TASK> Up through the line that contains "notion of time.", retype the entries exactly, beginning at the very first line.

Saved data entries:

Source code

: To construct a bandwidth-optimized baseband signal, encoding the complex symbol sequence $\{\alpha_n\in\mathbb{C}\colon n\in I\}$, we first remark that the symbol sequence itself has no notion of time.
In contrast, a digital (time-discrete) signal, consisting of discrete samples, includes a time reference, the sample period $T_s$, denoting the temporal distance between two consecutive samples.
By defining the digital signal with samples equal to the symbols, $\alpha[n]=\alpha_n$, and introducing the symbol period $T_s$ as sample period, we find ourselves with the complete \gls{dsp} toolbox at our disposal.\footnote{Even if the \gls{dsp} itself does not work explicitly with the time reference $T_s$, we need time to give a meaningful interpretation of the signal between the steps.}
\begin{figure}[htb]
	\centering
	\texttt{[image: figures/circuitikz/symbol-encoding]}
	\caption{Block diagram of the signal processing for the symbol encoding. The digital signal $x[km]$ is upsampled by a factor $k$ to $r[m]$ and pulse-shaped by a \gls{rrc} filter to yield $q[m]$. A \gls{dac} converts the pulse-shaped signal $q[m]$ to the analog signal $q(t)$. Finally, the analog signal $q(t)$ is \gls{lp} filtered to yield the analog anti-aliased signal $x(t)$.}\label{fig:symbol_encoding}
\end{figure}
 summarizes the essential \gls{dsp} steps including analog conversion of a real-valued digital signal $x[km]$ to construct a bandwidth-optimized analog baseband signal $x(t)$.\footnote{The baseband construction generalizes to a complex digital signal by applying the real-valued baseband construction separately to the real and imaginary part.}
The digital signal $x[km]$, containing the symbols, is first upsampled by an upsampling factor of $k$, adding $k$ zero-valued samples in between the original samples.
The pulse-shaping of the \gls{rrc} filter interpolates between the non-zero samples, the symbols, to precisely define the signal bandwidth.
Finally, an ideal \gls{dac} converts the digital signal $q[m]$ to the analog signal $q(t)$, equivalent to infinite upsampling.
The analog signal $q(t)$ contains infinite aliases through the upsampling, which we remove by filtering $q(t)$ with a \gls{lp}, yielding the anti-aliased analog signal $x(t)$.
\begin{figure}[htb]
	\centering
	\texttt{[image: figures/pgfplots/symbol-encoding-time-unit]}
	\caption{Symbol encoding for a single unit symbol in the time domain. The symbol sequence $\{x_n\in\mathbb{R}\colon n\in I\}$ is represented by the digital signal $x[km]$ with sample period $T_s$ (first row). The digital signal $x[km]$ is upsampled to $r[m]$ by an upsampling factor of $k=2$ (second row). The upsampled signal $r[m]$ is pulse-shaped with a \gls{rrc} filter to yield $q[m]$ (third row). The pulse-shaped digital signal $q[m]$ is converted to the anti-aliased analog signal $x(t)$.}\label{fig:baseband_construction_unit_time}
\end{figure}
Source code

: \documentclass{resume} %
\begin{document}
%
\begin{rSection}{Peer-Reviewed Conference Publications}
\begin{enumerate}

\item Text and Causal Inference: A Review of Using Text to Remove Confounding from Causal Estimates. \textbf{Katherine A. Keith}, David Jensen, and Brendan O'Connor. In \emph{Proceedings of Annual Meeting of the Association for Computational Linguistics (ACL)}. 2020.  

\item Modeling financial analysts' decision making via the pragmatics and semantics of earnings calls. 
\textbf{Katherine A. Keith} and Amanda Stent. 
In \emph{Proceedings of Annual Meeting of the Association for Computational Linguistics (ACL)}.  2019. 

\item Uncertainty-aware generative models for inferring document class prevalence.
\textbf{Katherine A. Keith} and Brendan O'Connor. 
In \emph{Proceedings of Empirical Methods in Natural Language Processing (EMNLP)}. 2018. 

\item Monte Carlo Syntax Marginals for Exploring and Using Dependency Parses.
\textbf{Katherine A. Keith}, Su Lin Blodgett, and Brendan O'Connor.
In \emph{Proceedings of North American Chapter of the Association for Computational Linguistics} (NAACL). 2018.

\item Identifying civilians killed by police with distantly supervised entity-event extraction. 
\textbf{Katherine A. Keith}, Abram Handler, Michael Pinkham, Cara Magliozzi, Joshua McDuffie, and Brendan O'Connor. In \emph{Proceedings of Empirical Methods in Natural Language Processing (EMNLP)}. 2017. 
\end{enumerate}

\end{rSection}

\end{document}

OUTPUT>
Source code

: To construct a bandwidth-optimized baseband signal, encoding the complex symbol sequence $\{\alpha_n\in\mathbb{C}\colon n\in I\}$, we first remark that the symbol sequence itself has no notion of time.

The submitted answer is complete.